ORONO, Maine — The Rev. Dr. Martin Luther King Jr. should be remembered as a champion for all marginalized groups, not just those he marched with, according to Maine tribal members working to reconcile a long history of discrimination and subjugation.
More than 300 people attended the Martin Luther King Jr. Day breakfast commemoration Monday morning at the University of Maine’s Wells Conference Center in Orono, making it the largest to date, according to university officials.
Esther Attean and Denise Altvater, members of Maine-Wabanaki REACH, delivered the keynote address at Monday’s event. They talked about the work of the Maine Wabanaki-State Child Welfare Truth and Reconciliation Commission — shedding light on a long history of child welfare practices that ripped apart families and diminished tribes.
For more than a century, Wabanaki children were taken from their families by the state or churches and placed in foster care or schools, where speaking their language or practicing their customs was often forbidden. The commission has been reaching out to individuals and studying how this system has affected individuals involved.
Altvater is one tribal member who was taken into foster care as a child, where she lost her family, tribe and culture.
The ultimate goal of the commission’s effort, which has been underway for the past year, is to release a comprehensive report this summer on their findings and recommend “best practices” for Maine’s child welfare process to prevent such practices in the future.
In his 1964 book, “Why We Can’t Wait,” King condemned historic injustices faced by Native American populations.
“Our nation was born in genocide when it embraced the doctrine that the original American, the Indian, was an inferior race,” King said in the book. “Even before there were large numbers of Negroes on our shores, the scar of racial hatred had already disfigured colonial society. From the sixteenth century forward, blood flowed in battles of racial supremacy. We are perhaps the only nation which tried as a matter of national policy to wipe out its Indigenous population.”
“For me, the work of Martin Luther King was about giving everyone a voice,” Altvater said.
U.S. Sen. Susan Collins also spoke at Monday’s event, announcing that she would participate in a Bipartisan Civil Rights Pilgrimage commemorating the 50th anniversary of the “Bloody Sunday” march in Selma, Alabama, this March.
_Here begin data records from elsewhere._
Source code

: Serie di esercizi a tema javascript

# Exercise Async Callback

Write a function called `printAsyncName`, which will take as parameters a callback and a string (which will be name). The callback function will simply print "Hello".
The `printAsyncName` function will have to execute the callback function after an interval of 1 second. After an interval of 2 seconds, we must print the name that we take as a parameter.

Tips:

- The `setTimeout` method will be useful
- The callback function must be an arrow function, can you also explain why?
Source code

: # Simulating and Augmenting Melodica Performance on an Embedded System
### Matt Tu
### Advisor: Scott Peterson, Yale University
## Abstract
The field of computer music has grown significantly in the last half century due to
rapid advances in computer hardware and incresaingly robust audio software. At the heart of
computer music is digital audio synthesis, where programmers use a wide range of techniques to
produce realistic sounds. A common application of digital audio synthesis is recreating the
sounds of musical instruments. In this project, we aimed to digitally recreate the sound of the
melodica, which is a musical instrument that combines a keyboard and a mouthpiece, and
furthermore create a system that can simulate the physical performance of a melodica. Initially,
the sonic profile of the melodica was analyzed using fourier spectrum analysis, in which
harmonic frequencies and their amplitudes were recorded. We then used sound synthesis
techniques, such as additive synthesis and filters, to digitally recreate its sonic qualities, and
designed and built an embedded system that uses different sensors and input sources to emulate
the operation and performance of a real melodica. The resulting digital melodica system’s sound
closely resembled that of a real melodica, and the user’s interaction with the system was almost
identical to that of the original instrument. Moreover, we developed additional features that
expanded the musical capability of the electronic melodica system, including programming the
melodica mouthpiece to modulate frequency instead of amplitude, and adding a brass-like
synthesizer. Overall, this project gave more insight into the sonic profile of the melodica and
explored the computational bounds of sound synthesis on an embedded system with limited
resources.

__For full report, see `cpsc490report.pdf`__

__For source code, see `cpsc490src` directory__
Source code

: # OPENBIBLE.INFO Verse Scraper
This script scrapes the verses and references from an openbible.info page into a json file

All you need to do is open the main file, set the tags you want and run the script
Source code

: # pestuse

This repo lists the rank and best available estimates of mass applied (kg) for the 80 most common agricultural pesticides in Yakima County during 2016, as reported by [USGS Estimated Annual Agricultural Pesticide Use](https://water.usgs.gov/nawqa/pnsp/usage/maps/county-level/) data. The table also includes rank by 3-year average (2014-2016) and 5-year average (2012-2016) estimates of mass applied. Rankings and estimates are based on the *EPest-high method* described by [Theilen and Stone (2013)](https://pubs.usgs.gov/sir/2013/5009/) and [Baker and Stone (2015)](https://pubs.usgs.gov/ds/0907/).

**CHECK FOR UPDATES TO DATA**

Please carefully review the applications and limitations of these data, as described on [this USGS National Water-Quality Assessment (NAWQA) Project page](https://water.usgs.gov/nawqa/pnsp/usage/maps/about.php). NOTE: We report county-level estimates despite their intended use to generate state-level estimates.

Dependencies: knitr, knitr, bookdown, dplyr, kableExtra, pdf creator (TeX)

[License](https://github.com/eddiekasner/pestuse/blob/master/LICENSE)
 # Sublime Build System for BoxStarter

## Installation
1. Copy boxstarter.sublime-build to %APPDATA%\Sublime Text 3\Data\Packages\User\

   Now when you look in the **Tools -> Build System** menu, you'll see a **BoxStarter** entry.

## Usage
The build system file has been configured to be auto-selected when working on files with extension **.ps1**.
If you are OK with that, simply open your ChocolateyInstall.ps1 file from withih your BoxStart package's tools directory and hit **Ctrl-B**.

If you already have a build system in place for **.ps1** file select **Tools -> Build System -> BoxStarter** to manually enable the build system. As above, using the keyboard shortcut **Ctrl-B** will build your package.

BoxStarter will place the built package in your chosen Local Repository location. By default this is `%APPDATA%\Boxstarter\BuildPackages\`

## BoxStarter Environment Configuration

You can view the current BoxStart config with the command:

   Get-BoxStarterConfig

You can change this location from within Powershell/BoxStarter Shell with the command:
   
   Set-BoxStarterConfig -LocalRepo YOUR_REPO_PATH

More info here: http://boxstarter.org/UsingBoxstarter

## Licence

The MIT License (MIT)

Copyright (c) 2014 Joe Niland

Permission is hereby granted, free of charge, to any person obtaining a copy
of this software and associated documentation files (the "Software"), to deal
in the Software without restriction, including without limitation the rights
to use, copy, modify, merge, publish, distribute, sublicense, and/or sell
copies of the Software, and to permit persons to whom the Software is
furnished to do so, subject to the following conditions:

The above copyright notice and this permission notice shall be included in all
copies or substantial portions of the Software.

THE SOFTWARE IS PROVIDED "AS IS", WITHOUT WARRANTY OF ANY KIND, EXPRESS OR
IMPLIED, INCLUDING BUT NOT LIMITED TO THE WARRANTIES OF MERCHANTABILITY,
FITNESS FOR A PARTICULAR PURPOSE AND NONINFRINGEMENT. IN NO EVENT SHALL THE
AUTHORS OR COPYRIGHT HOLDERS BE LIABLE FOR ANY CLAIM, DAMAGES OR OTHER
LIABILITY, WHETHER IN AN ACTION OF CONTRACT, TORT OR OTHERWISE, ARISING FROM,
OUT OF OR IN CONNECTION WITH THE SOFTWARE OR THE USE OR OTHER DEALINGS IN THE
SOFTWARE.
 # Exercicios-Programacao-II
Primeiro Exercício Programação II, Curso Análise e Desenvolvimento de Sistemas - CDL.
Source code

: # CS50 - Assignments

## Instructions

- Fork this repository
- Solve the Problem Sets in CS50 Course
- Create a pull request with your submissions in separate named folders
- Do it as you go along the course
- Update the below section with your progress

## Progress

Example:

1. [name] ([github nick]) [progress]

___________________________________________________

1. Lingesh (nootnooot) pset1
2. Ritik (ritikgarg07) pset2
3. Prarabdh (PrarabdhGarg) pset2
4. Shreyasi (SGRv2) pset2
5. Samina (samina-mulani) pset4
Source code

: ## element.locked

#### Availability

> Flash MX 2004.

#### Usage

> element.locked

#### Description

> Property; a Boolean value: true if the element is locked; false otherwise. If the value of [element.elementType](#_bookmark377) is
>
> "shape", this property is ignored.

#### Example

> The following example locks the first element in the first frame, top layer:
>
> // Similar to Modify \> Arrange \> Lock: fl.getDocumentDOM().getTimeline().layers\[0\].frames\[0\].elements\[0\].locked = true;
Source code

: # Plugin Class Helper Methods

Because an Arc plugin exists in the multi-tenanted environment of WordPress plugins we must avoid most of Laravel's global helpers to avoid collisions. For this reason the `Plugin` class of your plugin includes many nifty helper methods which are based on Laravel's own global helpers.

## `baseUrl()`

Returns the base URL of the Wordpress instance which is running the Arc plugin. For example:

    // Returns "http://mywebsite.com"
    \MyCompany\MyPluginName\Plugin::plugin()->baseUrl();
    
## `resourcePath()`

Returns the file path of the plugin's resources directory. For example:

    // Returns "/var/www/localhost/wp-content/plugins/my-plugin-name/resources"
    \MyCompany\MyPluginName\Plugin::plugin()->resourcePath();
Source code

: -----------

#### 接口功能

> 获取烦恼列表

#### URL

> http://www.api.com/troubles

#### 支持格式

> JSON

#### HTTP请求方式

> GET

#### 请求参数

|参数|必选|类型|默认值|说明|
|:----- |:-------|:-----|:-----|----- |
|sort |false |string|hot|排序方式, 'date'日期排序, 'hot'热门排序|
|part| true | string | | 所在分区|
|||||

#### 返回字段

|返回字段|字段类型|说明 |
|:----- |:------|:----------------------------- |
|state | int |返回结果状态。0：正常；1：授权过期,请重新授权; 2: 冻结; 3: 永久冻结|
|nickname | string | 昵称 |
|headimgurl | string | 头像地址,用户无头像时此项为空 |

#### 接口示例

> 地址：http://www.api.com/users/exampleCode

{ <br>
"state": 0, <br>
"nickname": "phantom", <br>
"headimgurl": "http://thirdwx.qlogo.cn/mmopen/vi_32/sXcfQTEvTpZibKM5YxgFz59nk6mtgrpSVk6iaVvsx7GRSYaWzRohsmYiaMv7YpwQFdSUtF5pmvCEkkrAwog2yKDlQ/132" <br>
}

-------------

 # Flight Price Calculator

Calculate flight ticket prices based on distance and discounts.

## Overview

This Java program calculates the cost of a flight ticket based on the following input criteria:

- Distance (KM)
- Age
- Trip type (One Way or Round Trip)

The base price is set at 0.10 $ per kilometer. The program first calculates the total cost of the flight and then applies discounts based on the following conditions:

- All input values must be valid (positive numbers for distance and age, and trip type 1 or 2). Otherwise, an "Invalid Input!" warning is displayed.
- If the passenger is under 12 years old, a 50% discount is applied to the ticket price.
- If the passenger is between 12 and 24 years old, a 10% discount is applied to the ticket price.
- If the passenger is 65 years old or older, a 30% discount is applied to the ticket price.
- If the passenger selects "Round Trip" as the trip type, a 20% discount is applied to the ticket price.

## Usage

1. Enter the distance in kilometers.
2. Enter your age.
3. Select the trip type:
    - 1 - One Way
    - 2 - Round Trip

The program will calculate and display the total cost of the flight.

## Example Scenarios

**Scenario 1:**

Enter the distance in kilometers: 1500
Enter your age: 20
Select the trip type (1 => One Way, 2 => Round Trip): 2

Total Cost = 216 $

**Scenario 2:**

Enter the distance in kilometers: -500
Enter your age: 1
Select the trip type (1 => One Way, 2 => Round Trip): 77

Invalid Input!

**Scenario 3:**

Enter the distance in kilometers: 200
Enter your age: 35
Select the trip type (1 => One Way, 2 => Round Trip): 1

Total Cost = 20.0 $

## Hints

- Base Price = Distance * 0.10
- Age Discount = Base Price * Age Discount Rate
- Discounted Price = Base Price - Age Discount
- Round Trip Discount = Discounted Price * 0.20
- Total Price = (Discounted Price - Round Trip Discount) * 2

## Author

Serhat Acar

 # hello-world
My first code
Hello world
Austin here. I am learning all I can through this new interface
Bloody Sunday, on March 7, 1965, was a 600-strong march to the Alabama capitol led by the Rev. Hosea Williams and a young activist named John Lewis. That march ended at the Edmund Pettus Bridge, when state and local police stopped the marchers, launched tear gas and beat demonstrators.
The violence spurred much larger marches, led by King, in the days that followed.
Lewis went on to become a U.S. representative in Georgia. He will be attending the March event as well.
Several speakers at the Monday event referenced the protests and demonstrations protesting recent decisions to not indict police officers in the killing of unarmed black men in Ferguson, Missouri, and New York.
“Assuredly a lot has changed since Martin Luther King, but we’re still seeing the ripple effects of the fragmentation of this society,” said University of Maine Dean of Students Robert Dana.
He said universities play a vital role in mending that and need to work “to begin to heal and knit together the cracks in our society.”
Monday’s event was presented by the Greater Bangor Area NAACP.